_ACTIVITY_: Check each line of the listing, and copy it if it contains the word "info".
((
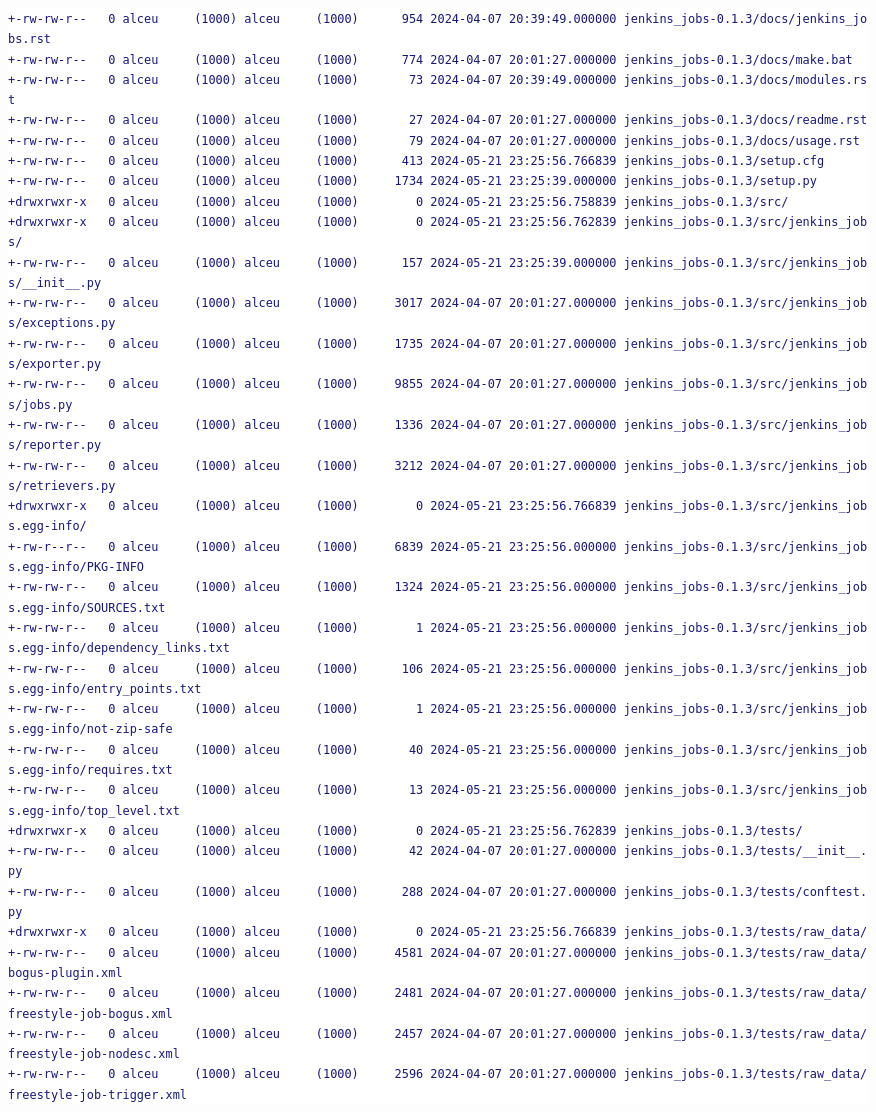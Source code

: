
 ```diff
+-rw-rw-r--   0 alceu     (1000) alceu     (1000)      954 2024-04-07 20:39:49.000000 jenkins_jobs-0.1.3/docs/jenkins_jobs.rst
+-rw-rw-r--   0 alceu     (1000) alceu     (1000)      774 2024-04-07 20:01:27.000000 jenkins_jobs-0.1.3/docs/make.bat
+-rw-rw-r--   0 alceu     (1000) alceu     (1000)       73 2024-04-07 20:39:49.000000 jenkins_jobs-0.1.3/docs/modules.rst
+-rw-rw-r--   0 alceu     (1000) alceu     (1000)       27 2024-04-07 20:01:27.000000 jenkins_jobs-0.1.3/docs/readme.rst
+-rw-rw-r--   0 alceu     (1000) alceu     (1000)       79 2024-04-07 20:01:27.000000 jenkins_jobs-0.1.3/docs/usage.rst
+-rw-rw-r--   0 alceu     (1000) alceu     (1000)      413 2024-05-21 23:25:56.766839 jenkins_jobs-0.1.3/setup.cfg
+-rw-rw-r--   0 alceu     (1000) alceu     (1000)     1734 2024-05-21 23:25:39.000000 jenkins_jobs-0.1.3/setup.py
+drwxrwxr-x   0 alceu     (1000) alceu     (1000)        0 2024-05-21 23:25:56.758839 jenkins_jobs-0.1.3/src/
+drwxrwxr-x   0 alceu     (1000) alceu     (1000)        0 2024-05-21 23:25:56.762839 jenkins_jobs-0.1.3/src/jenkins_jobs/
+-rw-rw-r--   0 alceu     (1000) alceu     (1000)      157 2024-05-21 23:25:39.000000 jenkins_jobs-0.1.3/src/jenkins_jobs/__init__.py
+-rw-rw-r--   0 alceu     (1000) alceu     (1000)     3017 2024-04-07 20:01:27.000000 jenkins_jobs-0.1.3/src/jenkins_jobs/exceptions.py
+-rw-rw-r--   0 alceu     (1000) alceu     (1000)     1735 2024-04-07 20:01:27.000000 jenkins_jobs-0.1.3/src/jenkins_jobs/exporter.py
+-rw-rw-r--   0 alceu     (1000) alceu     (1000)     9855 2024-04-07 20:01:27.000000 jenkins_jobs-0.1.3/src/jenkins_jobs/jobs.py
+-rw-rw-r--   0 alceu     (1000) alceu     (1000)     1336 2024-04-07 20:01:27.000000 jenkins_jobs-0.1.3/src/jenkins_jobs/reporter.py
+-rw-rw-r--   0 alceu     (1000) alceu     (1000)     3212 2024-04-07 20:01:27.000000 jenkins_jobs-0.1.3/src/jenkins_jobs/retrievers.py
+drwxrwxr-x   0 alceu     (1000) alceu     (1000)        0 2024-05-21 23:25:56.766839 jenkins_jobs-0.1.3/src/jenkins_jobs.egg-info/
+-rw-r--r--   0 alceu     (1000) alceu     (1000)     6839 2024-05-21 23:25:56.000000 jenkins_jobs-0.1.3/src/jenkins_jobs.egg-info/PKG-INFO
+-rw-rw-r--   0 alceu     (1000) alceu     (1000)     1324 2024-05-21 23:25:56.000000 jenkins_jobs-0.1.3/src/jenkins_jobs.egg-info/SOURCES.txt
+-rw-rw-r--   0 alceu     (1000) alceu     (1000)        1 2024-05-21 23:25:56.000000 jenkins_jobs-0.1.3/src/jenkins_jobs.egg-info/dependency_links.txt
+-rw-rw-r--   0 alceu     (1000) alceu     (1000)      106 2024-05-21 23:25:56.000000 jenkins_jobs-0.1.3/src/jenkins_jobs.egg-info/entry_points.txt
+-rw-rw-r--   0 alceu     (1000) alceu     (1000)        1 2024-05-21 23:25:56.000000 jenkins_jobs-0.1.3/src/jenkins_jobs.egg-info/not-zip-safe
+-rw-rw-r--   0 alceu     (1000) alceu     (1000)       40 2024-05-21 23:25:56.000000 jenkins_jobs-0.1.3/src/jenkins_jobs.egg-info/requires.txt
+-rw-rw-r--   0 alceu     (1000) alceu     (1000)       13 2024-05-21 23:25:56.000000 jenkins_jobs-0.1.3/src/jenkins_jobs.egg-info/top_level.txt
+drwxrwxr-x   0 alceu     (1000) alceu     (1000)        0 2024-05-21 23:25:56.762839 jenkins_jobs-0.1.3/tests/
+-rw-rw-r--   0 alceu     (1000) alceu     (1000)       42 2024-04-07 20:01:27.000000 jenkins_jobs-0.1.3/tests/__init__.py
+-rw-rw-r--   0 alceu     (1000) alceu     (1000)      288 2024-04-07 20:01:27.000000 jenkins_jobs-0.1.3/tests/conftest.py
+drwxrwxr-x   0 alceu     (1000) alceu     (1000)        0 2024-05-21 23:25:56.766839 jenkins_jobs-0.1.3/tests/raw_data/
+-rw-rw-r--   0 alceu     (1000) alceu     (1000)     4581 2024-04-07 20:01:27.000000 jenkins_jobs-0.1.3/tests/raw_data/bogus-plugin.xml
+-rw-rw-r--   0 alceu     (1000) alceu     (1000)     2481 2024-04-07 20:01:27.000000 jenkins_jobs-0.1.3/tests/raw_data/freestyle-job-bogus.xml
+-rw-rw-r--   0 alceu     (1000) alceu     (1000)     2457 2024-04-07 20:01:27.000000 jenkins_jobs-0.1.3/tests/raw_data/freestyle-job-nodesc.xml
+-rw-rw-r--   0 alceu     (1000) alceu     (1000)     2596 2024-04-07 20:01:27.000000 jenkins_jobs-0.1.3/tests/raw_data/freestyle-job-trigger.xml
```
))
_ANSWER SPACE_:
+drwxrwxr-x   0 alceu     (1000) alceu     (1000)        0 2024-05-21 23:25:56.766839 jenkins_jobs-0.1.3/src/jenkins_jobs.egg-info/
+-rw-r--r--   0 alceu     (1000) alceu     (1000)     6839 2024-05-21 23:25:56.000000 jenkins_jobs-0.1.3/src/jenkins_jobs.egg-info/PKG-INFO
+-rw-rw-r--   0 alceu     (1000) alceu     (1000)     1324 2024-05-21 23:25:56.000000 jenkins_jobs-0.1.3/src/jenkins_jobs.egg-info/SOURCES.txt
+-rw-rw-r--   0 alceu     (1000) alceu     (1000)        1 2024-05-21 23:25:56.000000 jenkins_jobs-0.1.3/src/jenkins_jobs.egg-info/dependency_links.txt
+-rw-rw-r--   0 alceu     (1000) alceu     (1000)      106 2024-05-21 23:25:56.000000 jenkins_jobs-0.1.3/src/jenkins_jobs.egg-info/entry_points.txt
+-rw-rw-r--   0 alceu     (1000) alceu     (1000)        1 2024-05-21 23:25:56.000000 jenkins_jobs-0.1.3/src/jenkins_jobs.egg-info/not-zip-safe
+-rw-rw-r--   0 alceu     (1000) alceu     (1000)       40 2024-05-21 23:25:56.000000 jenkins_jobs-0.1.3/src/jenkins_jobs.egg-info/requires.txt
+-rw-rw-r--   0 alceu     (1000) alceu     (1000)       13 2024-05-21 23:25:56.000000 jenkins_jobs-0.1.3/src/jenkins_jobs.egg-info/top_level.txt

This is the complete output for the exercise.